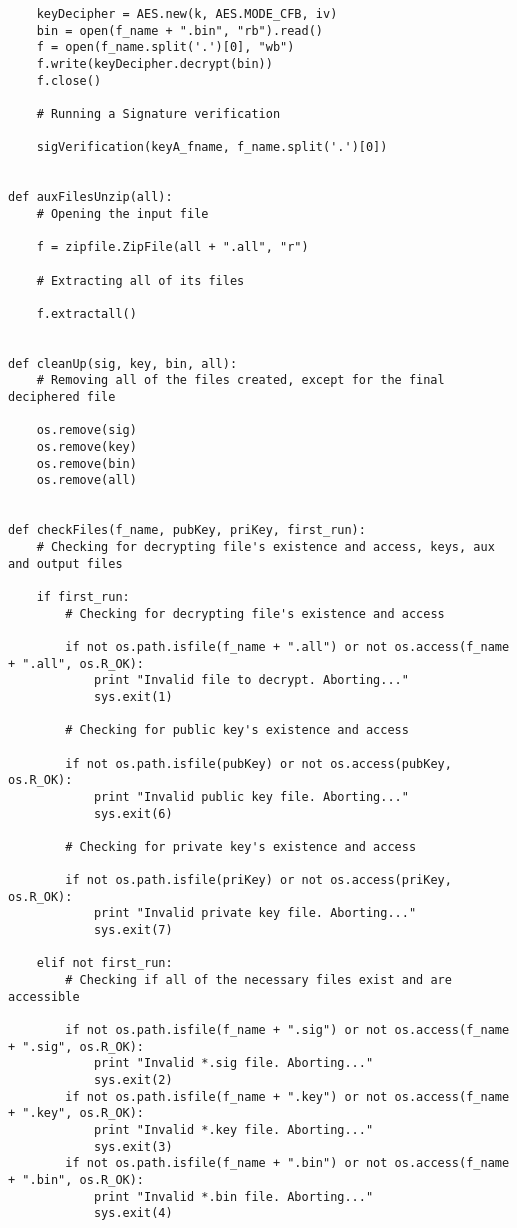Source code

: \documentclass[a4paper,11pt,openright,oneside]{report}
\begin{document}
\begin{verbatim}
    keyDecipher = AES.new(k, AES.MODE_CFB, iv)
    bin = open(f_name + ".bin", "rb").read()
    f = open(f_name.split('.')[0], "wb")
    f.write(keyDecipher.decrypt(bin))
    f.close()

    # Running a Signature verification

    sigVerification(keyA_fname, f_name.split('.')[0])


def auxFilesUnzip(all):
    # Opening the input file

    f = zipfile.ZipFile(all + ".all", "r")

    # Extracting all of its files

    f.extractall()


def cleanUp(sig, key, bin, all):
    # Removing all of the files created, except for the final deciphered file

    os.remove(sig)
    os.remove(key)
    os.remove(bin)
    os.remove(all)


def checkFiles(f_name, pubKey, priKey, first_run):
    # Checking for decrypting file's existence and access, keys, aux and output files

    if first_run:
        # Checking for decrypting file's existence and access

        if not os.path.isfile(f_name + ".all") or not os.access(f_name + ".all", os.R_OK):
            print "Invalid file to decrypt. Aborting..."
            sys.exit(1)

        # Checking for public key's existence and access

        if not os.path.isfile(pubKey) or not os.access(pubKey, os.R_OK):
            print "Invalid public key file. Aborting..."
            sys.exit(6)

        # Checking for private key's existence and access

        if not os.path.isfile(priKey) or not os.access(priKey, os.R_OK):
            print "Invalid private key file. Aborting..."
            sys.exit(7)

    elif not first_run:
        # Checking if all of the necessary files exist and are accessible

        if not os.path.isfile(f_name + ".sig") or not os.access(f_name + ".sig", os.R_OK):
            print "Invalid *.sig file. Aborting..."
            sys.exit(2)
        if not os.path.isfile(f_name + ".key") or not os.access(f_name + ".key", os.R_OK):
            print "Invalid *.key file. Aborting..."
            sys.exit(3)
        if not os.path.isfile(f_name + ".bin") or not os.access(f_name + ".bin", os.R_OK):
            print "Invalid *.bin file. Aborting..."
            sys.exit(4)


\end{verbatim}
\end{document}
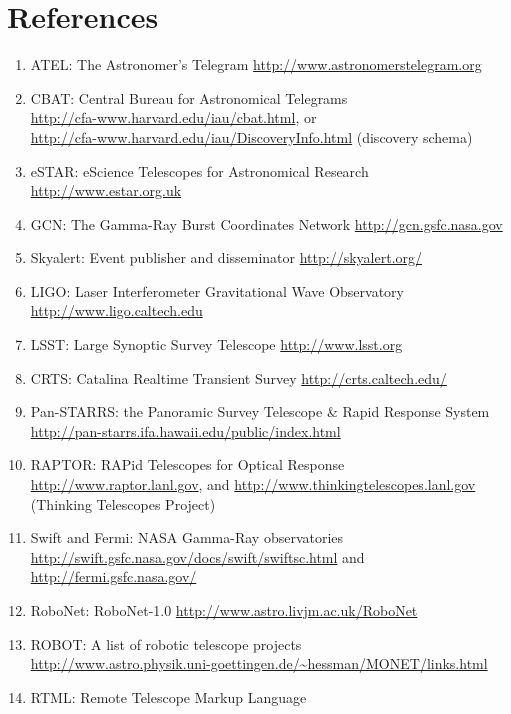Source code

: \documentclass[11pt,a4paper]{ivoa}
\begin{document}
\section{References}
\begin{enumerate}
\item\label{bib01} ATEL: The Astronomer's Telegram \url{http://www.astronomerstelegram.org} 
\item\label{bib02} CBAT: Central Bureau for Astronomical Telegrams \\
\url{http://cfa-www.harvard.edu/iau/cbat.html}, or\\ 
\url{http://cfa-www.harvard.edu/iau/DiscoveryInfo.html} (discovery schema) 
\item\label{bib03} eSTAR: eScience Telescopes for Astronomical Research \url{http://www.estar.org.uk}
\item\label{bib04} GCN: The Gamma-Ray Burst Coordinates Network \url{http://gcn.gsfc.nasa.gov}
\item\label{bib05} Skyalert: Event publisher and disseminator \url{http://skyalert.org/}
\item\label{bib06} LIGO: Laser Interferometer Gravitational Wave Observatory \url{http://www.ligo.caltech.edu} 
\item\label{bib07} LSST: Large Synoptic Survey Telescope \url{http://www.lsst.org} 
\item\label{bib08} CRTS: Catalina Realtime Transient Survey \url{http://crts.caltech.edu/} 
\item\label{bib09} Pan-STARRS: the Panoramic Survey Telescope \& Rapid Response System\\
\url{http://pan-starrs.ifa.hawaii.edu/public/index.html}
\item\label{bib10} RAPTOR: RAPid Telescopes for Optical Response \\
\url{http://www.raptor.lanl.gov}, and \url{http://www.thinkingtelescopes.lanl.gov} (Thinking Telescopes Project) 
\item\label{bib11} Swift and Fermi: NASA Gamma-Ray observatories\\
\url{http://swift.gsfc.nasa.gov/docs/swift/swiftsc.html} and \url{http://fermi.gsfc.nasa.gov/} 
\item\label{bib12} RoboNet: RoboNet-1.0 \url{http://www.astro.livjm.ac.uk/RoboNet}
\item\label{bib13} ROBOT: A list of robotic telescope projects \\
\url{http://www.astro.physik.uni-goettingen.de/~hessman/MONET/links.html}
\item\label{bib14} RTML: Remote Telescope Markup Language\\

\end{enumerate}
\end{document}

::::

## [TASK TO COMPLETE]
Taking the lines above, repeat exactly those from the line that contains "os.remove(bin)" through the line that contains "sys.exit(1)", and both of those lines as well. Include nothing else.

## [WRITTEN REPLY]
    os.remove(bin)
    os.remove(all)


def checkFiles(f_name, pubKey, priKey, first_run):
    # Checking for decrypting file's existence and access, keys, aux and output files

    if first_run:
        # Checking for decrypting file's existence and access

        if not os.path.isfile(f_name + ".all") or not os.access(f_name + ".all", os.R_OK):
            print "Invalid file to decrypt. Aborting..."
            sys.exit(1)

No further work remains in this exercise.